▶ **Work instructions**: A line belongs in the answer if it contains "Fourier"; copy every such line from the entries below.

▶ **Input**:
══════

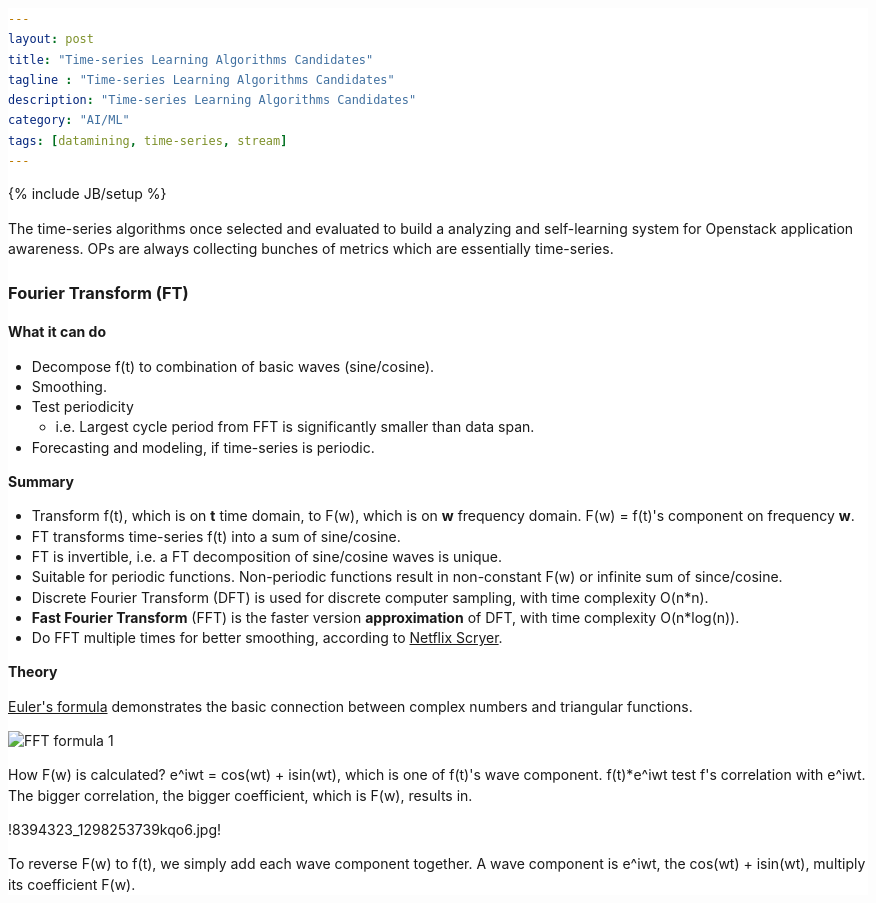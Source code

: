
 ```yaml
---
layout: post
title: "Time-series Learning Algorithms Candidates"
tagline : "Time-series Learning Algorithms Candidates"
description: "Time-series Learning Algorithms Candidates"
category: "AI/ML"
tags: [datamining, time-series, stream]
---
```

{% include JB/setup %}

The time-series algorithms once selected and evaluated to build a analyzing and self-learning system for Openstack application awareness. OPs are always collecting bunches of metrics which are essentially time-series.

### Fourier Transform (FT)

__What it can do__

  * Decompose f(t) to combination of basic waves (sine/cosine).
  * Smoothing.
  * Test periodicity
      * i.e. Largest cycle period from FFT is significantly smaller than data span.
  * Forecasting and modeling, if time-series is periodic.

__Summary__

  * Transform f(t), which is on __t__ time domain, to F(w), which is on __w__ frequency domain. F(w) = f(t)'s component on frequency __w__.
  * FT transforms time-series f(t) into a sum of sine/cosine.
  * FT is invertible, i.e. a FT decomposition of sine/cosine waves is unique.
  * Suitable for periodic functions. Non-periodic functions result in non-constant F(w) or infinite sum of since/cosine.
  * Discrete Fourier Transform (DFT) is used for discrete computer sampling, with time complexity O(n*n).
  * __Fast Fourier Transform__ (FFT) is the faster version __approximation__ of DFT, with time complexity O(n*log(n)).
  * Do FFT multiple times for better smoothing, according to [Netflix Scryer](http://techblog.netflix.com/2013/12/scryer-netflixs-predictive-auto-scaling.html).

__Theory__

[Euler's formula](http://zh.wikipedia.org/wiki/%E6%AC%A7%E6%8B%89%E5%85%AC%E5%BC%8F) demonstrates the basic connection between complex numbers and triangular functions.

![FFT formula 1](/images/time-series-fft-integral.jpg "FFT formula 1")

How F(w) is calculated? e^iwt = cos(wt) + isin(wt), which is one of f(t)'s wave component. f(t)*e^iwt test f's correlation with e^iwt. The bigger correlation, the bigger coefficient, which is F(w), results in.

!8394323_1298253739kqo6.jpg!

To reverse F(w) to f(t), we simply add each wave component together. A wave component is e^iwt, the cos(wt) + isin(wt), multiply its coefficient F(w).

══════

▶ **Answer for this exercise**:
### Fourier Transform (FT)
  * Discrete Fourier Transform (DFT) is used for discrete computer sampling, with time complexity O(n*n).
  * __Fast Fourier Transform__ (FFT) is the faster version __approximation__ of DFT, with time complexity O(n*log(n)).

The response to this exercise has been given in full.